§ Requirement
Repeat the records below verbatim, and do not copy their pictures.

━━━

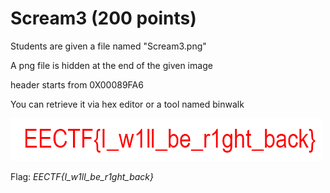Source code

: # Scream3 (200 points)

Students are given a file named "Scream3.png"

A png file is hidden at the end of the given image

header starts from 0X00089FA6

You can retrieve it via hex editor or a tool named binwalk

![image](https://github.com/kcwong395/EECTF-Writeups/blob/master/Forensics/Scream3/extracted_image.png)

Flag: *EECTF{I_w1ll_be_r1ght_back}*


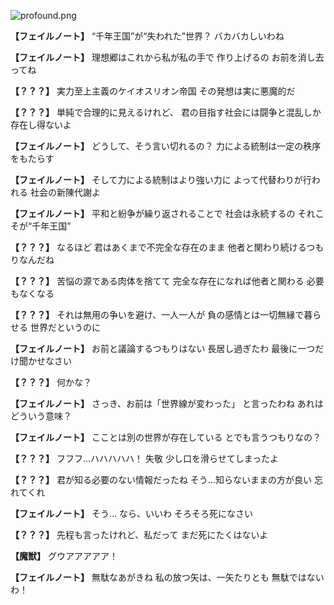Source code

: 
![profound.png](../images/backgrounds/profound.png)

**【フェイルノート】**
“千年王国”が“失われた”世界？
バカバカしいわね

**【フェイルノート】**
理想郷はこれから私が私の手で
作り上げるの
お前を消し去ってね

**【？？？】**
実力至上主義のケイオスリオン帝国
その発想は実に悪魔的だ

**【？？？】**
単純で合理的に見えるけれど、
君の目指す社会には闘争と混乱しか
存在し得ないよ

**【フェイルノート】**
どうして、そう言い切れるの？
力による統制は一定の秩序をもたらす

**【フェイルノート】**
そして力による統制はより強い力に
よって代替わりが行われる
社会の新陳代謝よ

**【フェイルノート】**
平和と紛争が繰り返されることで
社会は永続するの
それこそが“千年王国”

**【？？？】**
なるほど
君はあくまで不完全な存在のまま
他者と関わり続けるつもりなんだね

**【？？？】**
苦悩の源である肉体を捨てて
完全な存在になれば他者と関わる
必要もなくなる

**【？？？】**
それは無用の争いを避け、一人一人が
負の感情とは一切無縁で暮らせる
世界だというのに

**【フェイルノート】**
お前と議論するつもりはない
長居し過ぎたわ
最後に一つだけ聞かせなさい

**【？？？】**
何かな？

**【フェイルノート】**
さっき、お前は「世界線が変わった」
と言ったわね
あれはどういう意味？

**【フェイルノート】**
こことは別の世界が存在している
とでも言うつもりなの？

**【？？？】**
フフフ…ハハハハハ！
失敬
少し口を滑らせてしまったよ

**【？？？】**
君が知る必要のない情報だったね
そう…知らないままの方が良い
忘れてくれ

**【フェイルノート】**
そう…
なら、いいわ
そろそろ死になさい

**【？？？】**
先程も言ったけれど、私だって
まだ死にたくはないよ

**【魔獣】**
グウアアアアア！

**【フェイルノート】**
無駄なあがきね
私の放つ矢は、一矢たりとも
無駄ではないわ！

━━━

§ Task solution
Source code

: # Scream3 (200 points)

Students are given a file named "Scream3.png"

A png file is hidden at the end of the given image

header starts from 0X00089FA6

You can retrieve it via hex editor or a tool named binwalk

![image](https://github.com/kcwong395/EECTF-Writeups/blob/master/Forensics/Scream3/extracted_image.png)

Flag: *EECTF{I_w1ll_be_r1ght_back}*


Source code

: 
![profound.png](../images/backgrounds/profound.png)

**【フェイルノート】**
“千年王国”が“失われた”世界？
バカバカしいわね

**【フェイルノート】**
理想郷はこれから私が私の手で
作り上げるの
お前を消し去ってね

**【？？？】**
実力至上主義のケイオスリオン帝国
その発想は実に悪魔的だ

**【？？？】**
単純で合理的に見えるけれど、
君の目指す社会には闘争と混乱しか
存在し得ないよ

**【フェイルノート】**
どうして、そう言い切れるの？
力による統制は一定の秩序をもたらす

**【フェイルノート】**
そして力による統制はより強い力に
よって代替わりが行われる
社会の新陳代謝よ

**【フェイルノート】**
平和と紛争が繰り返されることで
社会は永続するの
それこそが“千年王国”

**【？？？】**
なるほど
君はあくまで不完全な存在のまま
他者と関わり続けるつもりなんだね

**【？？？】**
苦悩の源である肉体を捨てて
完全な存在になれば他者と関わる
必要もなくなる

**【？？？】**
それは無用の争いを避け、一人一人が
負の感情とは一切無縁で暮らせる
世界だというのに

**【フェイルノート】**
お前と議論するつもりはない
長居し過ぎたわ
最後に一つだけ聞かせなさい

**【？？？】**
何かな？

**【フェイルノート】**
さっき、お前は「世界線が変わった」
と言ったわね
あれはどういう意味？

**【フェイルノート】**
こことは別の世界が存在している
とでも言うつもりなの？

**【？？？】**
フフフ…ハハハハハ！
失敬
少し口を滑らせてしまったよ

**【？？？】**
君が知る必要のない情報だったね
そう…知らないままの方が良い
忘れてくれ

**【フェイルノート】**
そう…
なら、いいわ
そろそろ死になさい

**【？？？】**
先程も言ったけれど、私だって
まだ死にたくはないよ

**【魔獣】**
グウアアアアア！

**【フェイルノート】**
無駄なあがきね
私の放つ矢は、一矢たりとも
無駄ではないわ！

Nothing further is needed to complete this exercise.